─── Material shown ───

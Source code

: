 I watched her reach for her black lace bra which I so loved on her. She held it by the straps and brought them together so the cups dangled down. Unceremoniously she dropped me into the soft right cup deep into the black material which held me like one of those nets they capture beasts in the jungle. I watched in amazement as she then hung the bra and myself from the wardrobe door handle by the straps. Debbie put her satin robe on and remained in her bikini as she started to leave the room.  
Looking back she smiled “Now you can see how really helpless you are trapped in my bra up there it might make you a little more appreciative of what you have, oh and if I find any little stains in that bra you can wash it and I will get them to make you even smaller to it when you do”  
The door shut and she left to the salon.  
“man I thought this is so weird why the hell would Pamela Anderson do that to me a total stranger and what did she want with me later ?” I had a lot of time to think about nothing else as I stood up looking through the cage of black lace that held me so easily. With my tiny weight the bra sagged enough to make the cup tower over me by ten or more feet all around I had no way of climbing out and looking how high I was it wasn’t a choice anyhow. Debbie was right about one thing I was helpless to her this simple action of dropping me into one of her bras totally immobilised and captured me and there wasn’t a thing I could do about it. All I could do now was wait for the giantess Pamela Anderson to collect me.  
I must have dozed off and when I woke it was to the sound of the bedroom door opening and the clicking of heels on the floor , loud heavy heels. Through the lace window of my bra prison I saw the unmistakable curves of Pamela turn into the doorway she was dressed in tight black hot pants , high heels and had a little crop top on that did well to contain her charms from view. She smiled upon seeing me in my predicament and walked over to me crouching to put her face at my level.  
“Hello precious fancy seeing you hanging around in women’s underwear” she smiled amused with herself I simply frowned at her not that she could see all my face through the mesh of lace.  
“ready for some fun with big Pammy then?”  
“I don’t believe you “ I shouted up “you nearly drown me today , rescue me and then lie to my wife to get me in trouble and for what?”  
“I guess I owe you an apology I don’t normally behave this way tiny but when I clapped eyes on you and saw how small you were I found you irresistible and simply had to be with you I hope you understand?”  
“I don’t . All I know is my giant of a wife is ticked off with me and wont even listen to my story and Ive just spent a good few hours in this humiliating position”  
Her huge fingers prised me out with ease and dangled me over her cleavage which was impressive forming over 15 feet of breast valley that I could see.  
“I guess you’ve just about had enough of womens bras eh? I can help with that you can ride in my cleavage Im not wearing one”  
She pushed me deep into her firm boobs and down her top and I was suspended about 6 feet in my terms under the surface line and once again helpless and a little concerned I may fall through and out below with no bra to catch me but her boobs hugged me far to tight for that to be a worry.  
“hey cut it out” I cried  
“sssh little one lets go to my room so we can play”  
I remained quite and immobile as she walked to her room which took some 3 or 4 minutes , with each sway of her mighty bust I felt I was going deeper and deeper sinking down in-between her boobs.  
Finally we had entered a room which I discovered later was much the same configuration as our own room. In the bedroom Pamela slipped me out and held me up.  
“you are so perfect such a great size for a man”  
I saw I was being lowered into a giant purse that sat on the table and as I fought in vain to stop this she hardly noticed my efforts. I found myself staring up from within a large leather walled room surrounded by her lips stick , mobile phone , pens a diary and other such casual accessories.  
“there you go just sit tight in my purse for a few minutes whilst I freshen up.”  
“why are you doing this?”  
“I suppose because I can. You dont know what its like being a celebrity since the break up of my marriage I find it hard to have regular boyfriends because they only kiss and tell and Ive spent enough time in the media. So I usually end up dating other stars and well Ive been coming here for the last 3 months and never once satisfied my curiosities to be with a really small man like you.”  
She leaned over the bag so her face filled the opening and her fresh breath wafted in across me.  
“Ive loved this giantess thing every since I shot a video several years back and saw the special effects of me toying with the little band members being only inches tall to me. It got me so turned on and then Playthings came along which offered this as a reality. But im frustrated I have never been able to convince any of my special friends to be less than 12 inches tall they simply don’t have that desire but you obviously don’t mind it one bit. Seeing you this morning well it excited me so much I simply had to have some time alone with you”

───

Work request: Every record must be returned exactly.

Task output:
Source code

: I watched her reach for her black lace bra which I so loved on her. She held it by the straps and brought them together so the cups dangled down. Unceremoniously she dropped me into the soft right cup deep into the black material which held me like one of those nets they capture beasts in the jungle. I watched in amazement as she then hung the bra and myself from the wardrobe door handle by the straps. Debbie put her satin robe on and remained in her bikini as she started to leave the room.  
Looking back she smiled “Now you can see how really helpless you are trapped in my bra up there it might make you a little more appreciative of what you have, oh and if I find any little stains in that bra you can wash it and I will get them to make you even smaller to it when you do”  
The door shut and she left to the salon.  
“man I thought this is so weird why the hell would Pamela Anderson do that to me a total stranger and what did she want with me later ?” I had a lot of time to think about nothing else as I stood up looking through the cage of black lace that held me so easily. With my tiny weight the bra sagged enough to make the cup tower over me by ten or more feet all around I had no way of climbing out and looking how high I was it wasn’t a choice anyhow. Debbie was right about one thing I was helpless to her this simple action of dropping me into one of her bras totally immobilised and captured me and there wasn’t a thing I could do about it. All I could do now was wait for the giantess Pamela Anderson to collect me.  
I must have dozed off and when I woke it was to the sound of the bedroom door opening and the clicking of heels on the floor , loud heavy heels. Through the lace window of my bra prison I saw the unmistakable curves of Pamela turn into the doorway she was dressed in tight black hot pants , high heels and had a little crop top on that did well to contain her charms from view. She smiled upon seeing me in my predicament and walked over to me crouching to put her face at my level.  
“Hello precious fancy seeing you hanging around in women’s underwear” she smiled amused with herself I simply frowned at her not that she could see all my face through the mesh of lace.  
“ready for some fun with big Pammy then?”  
“I don’t believe you “ I shouted up “you nearly drown me today , rescue me and then lie to my wife to get me in trouble and for what?”  
“I guess I owe you an apology I don’t normally behave this way tiny but when I clapped eyes on you and saw how small you were I found you irresistible and simply had to be with you I hope you understand?”  
“I don’t . All I know is my giant of a wife is ticked off with me and wont even listen to my story and Ive just spent a good few hours in this humiliating position”  
Her huge fingers prised me out with ease and dangled me over her cleavage which was impressive forming over 15 feet of breast valley that I could see.  
“I guess you’ve just about had enough of womens bras eh? I can help with that you can ride in my cleavage Im not wearing one”  
She pushed me deep into her firm boobs and down her top and I was suspended about 6 feet in my terms under the surface line and once again helpless and a little concerned I may fall through and out below with no bra to catch me but her boobs hugged me far to tight for that to be a worry.  
“hey cut it out” I cried  
“sssh little one lets go to my room so we can play”  
I remained quite and immobile as she walked to her room which took some 3 or 4 minutes , with each sway of her mighty bust I felt I was going deeper and deeper sinking down in-between her boobs.  
Finally we had entered a room which I discovered later was much the same configuration as our own room. In the bedroom Pamela slipped me out and held me up.  
“you are so perfect such a great size for a man”  
I saw I was being lowered into a giant purse that sat on the table and as I fought in vain to stop this she hardly noticed my efforts. I found myself staring up from within a large leather walled room surrounded by her lips stick , mobile phone , pens a diary and other such casual accessories.  
“there you go just sit tight in my purse for a few minutes whilst I freshen up.”  
“why are you doing this?”  
“I suppose because I can. You dont know what its like being a celebrity since the break up of my marriage I find it hard to have regular boyfriends because they only kiss and tell and Ive spent enough time in the media. So I usually end up dating other stars and well Ive been coming here for the last 3 months and never once satisfied my curiosities to be with a really small man like you.”  
She leaned over the bag so her face filled the opening and her fresh breath wafted in across me.  
“Ive loved this giantess thing every since I shot a video several years back and saw the special effects of me toying with the little band members being only inches tall to me. It got me so turned on and then Playthings came along which offered this as a reality. But im frustrated I have never been able to convince any of my special friends to be less than 12 inches tall they simply don’t have that desire but you obviously don’t mind it one bit. Seeing you this morning well it excited me so much I simply had to have some time alone with you”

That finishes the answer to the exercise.